**What you need to do**
Go through the material below, noting each line where the string "Software" appears, and give only the total.

..............................

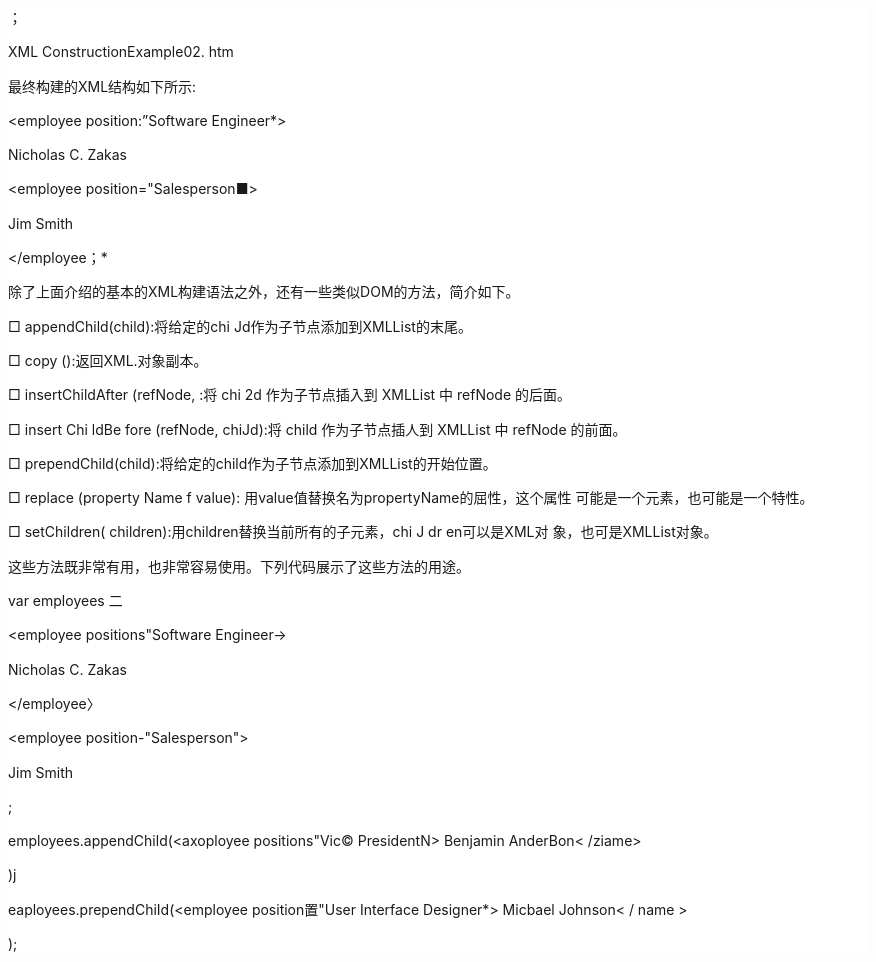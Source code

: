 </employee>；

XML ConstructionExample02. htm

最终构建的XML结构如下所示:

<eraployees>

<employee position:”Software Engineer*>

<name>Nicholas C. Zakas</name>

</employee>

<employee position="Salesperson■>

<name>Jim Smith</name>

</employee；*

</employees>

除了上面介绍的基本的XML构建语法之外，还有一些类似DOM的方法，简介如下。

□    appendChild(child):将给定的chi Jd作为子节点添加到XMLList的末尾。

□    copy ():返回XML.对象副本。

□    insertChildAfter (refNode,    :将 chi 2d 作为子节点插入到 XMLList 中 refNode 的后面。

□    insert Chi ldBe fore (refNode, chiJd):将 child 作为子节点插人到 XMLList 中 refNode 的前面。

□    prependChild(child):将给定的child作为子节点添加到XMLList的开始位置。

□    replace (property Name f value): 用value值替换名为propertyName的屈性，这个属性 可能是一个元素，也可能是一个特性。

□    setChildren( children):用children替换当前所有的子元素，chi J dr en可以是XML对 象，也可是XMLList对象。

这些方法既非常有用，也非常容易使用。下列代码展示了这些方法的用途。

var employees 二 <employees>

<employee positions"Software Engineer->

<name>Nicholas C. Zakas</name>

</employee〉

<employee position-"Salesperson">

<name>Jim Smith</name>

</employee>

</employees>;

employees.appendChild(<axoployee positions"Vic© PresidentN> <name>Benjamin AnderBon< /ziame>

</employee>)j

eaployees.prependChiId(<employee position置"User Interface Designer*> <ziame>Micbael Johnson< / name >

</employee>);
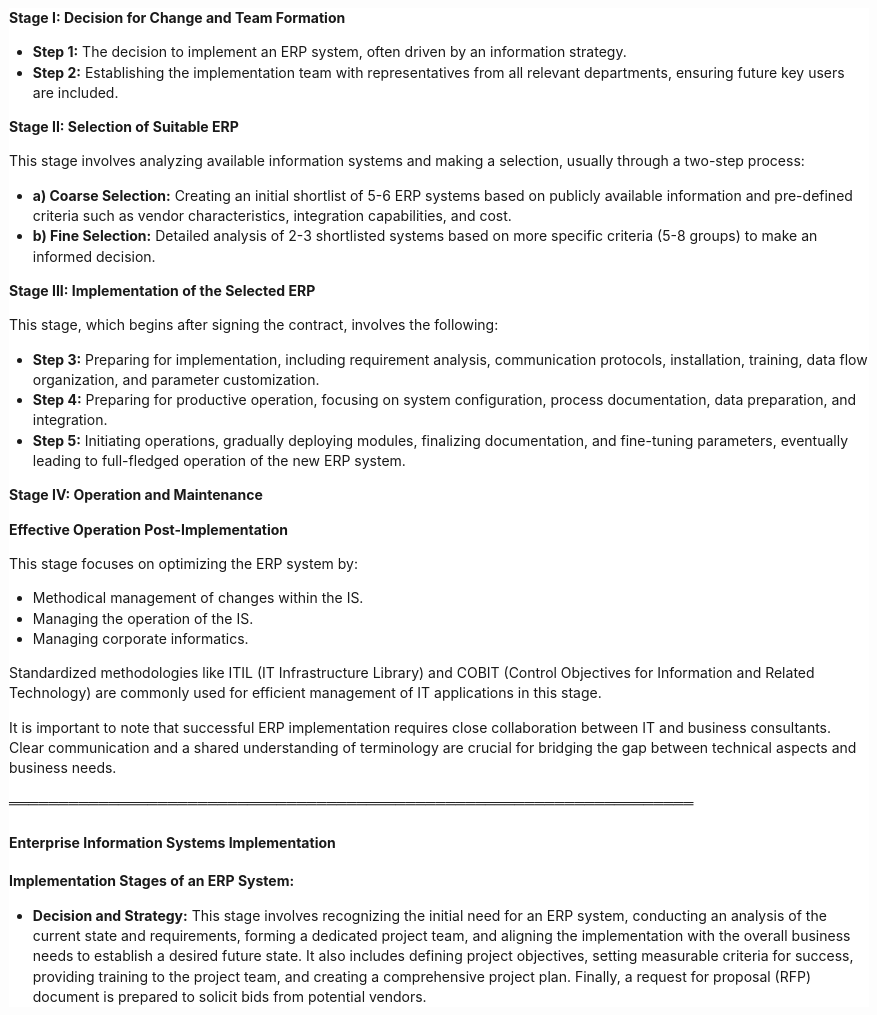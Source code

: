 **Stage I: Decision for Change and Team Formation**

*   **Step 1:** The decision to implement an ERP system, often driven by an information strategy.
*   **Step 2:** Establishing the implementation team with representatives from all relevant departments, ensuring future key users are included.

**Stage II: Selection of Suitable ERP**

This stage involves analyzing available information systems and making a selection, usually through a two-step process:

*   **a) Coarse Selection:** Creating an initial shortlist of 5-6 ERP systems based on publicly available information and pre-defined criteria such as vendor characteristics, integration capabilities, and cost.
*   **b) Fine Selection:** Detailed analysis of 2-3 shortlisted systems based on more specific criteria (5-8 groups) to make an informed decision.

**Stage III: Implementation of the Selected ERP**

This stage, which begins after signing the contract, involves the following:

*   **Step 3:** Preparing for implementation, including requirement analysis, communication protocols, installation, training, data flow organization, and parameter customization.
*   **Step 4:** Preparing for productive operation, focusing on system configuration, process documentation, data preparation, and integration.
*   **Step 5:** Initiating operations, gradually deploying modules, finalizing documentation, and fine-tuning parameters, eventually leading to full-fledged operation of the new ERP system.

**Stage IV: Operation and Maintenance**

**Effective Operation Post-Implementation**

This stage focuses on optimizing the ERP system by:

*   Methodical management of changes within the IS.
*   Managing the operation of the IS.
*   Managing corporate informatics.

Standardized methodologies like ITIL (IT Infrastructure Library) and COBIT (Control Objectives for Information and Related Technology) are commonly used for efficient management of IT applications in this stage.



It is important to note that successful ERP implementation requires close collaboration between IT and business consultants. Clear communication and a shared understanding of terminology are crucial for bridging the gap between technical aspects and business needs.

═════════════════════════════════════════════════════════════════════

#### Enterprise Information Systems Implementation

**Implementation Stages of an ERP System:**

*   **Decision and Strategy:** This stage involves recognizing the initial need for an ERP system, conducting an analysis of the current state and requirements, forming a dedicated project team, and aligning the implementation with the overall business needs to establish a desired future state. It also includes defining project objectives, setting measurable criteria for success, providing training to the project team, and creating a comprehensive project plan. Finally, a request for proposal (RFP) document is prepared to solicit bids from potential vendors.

..............................

**Answer for this exercise**
2